**Exercise directions**
Scan the data below for lines holding the word "jolla", and copy each line found.

(Stored data)
========

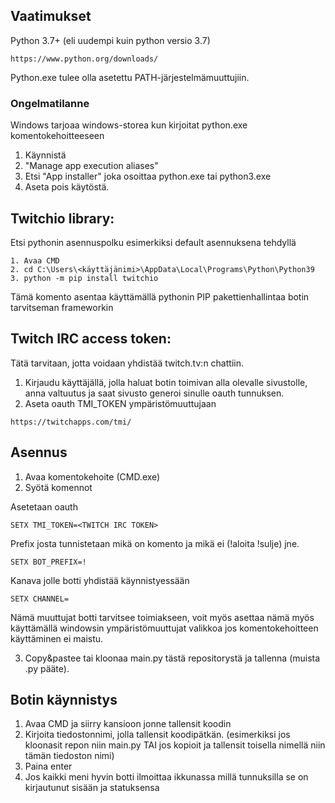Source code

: ## Vaatimukset

Python 3.7+ (eli uudempi kuin python versio 3.7)
```
https://www.python.org/downloads/
```
Python.exe tulee olla asetettu PATH-järjestelmämuuttujiin.

### Ongelmatilanne 
Windows tarjoaa windows-storea kun kirjoitat python.exe komentokehoitteeseen

1. Käynnistä
2. "Manage app execution aliases"
3. Etsi "App installer" joka osoittaa python.exe tai python3.exe
4. Aseta pois käytöstä.

## Twitchio library:

Etsi pythonin asennuspolku esimerkiksi default asennuksena tehdyllä

```
1. Avaa CMD
2. cd C:\Users\<käyttäjänimi>\AppData\Local\Programs\Python\Python39
3. python -m pip install twitchio
```

Tämä komento asentaa käyttämällä pythonin PIP pakettienhallintaa botin tarvitseman frameworkin

## Twitch IRC access token:

Tätä tarvitaan, jotta voidaan yhdistää twitch.tv:n chattiin.

1. Kirjaudu käyttäjällä, jolla haluat botin toimivan alla olevalle sivustolle, anna valtuutus ja saat sivusto generoi sinulle oauth tunnuksen.
2. Aseta oauth TMI_TOKEN ympäristömuuttujaan

```
https://twitchapps.com/tmi/
```

## Asennus

1. Avaa komentokehoite (CMD.exe)
2. Syötä komennot

Asetetaan oauth
```
SETX TMI_TOKEN=<TWITCH IRC TOKEN>
```
Prefix josta tunnistetaan mikä on komento ja mikä ei (!aloita !sulje) jne. 
```
SETX BOT_PREFIX=!
```
Kanava jolle botti yhdistää käynnistyessään
```
SETX CHANNEL=
```

Nämä muuttujat botti tarvitsee toimiakseen, voit myös asettaa nämä myös käyttämällä windowsin ympäristömuuttujat valikkoa jos komentokehoitteen käyttäminen ei maistu.

3. Copy&pastee tai kloonaa main.py tästä repositorystä ja tallenna (muista .py pääte).

## Botin käynnistys
1. Avaa CMD ja siirry kansioon jonne tallensit koodin
2. Kirjoita tiedostonnimi, jolla tallensit koodipätkän. (esimerkiksi jos kloonasit repon niin main.py TAI jos kopioit ja tallensit toisella nimellä niin tämän tiedoston nimi)
3. Paina enter
4. Jos kaikki meni hyvin botti ilmoittaa ikkunassa millä tunnuksilla se on kirjautunut sisään ja statuksensa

========

**Response area**
1. Kirjaudu käyttäjällä, jolla haluat botin toimivan alla olevalle sivustolle, anna valtuutus ja saat sivusto generoi sinulle oauth tunnuksen.
2. Kirjoita tiedostonnimi, jolla tallensit koodipätkän. (esimerkiksi jos kloonasit repon niin main.py TAI jos kopioit ja tallensit toisella nimellä niin tämän tiedoston nimi)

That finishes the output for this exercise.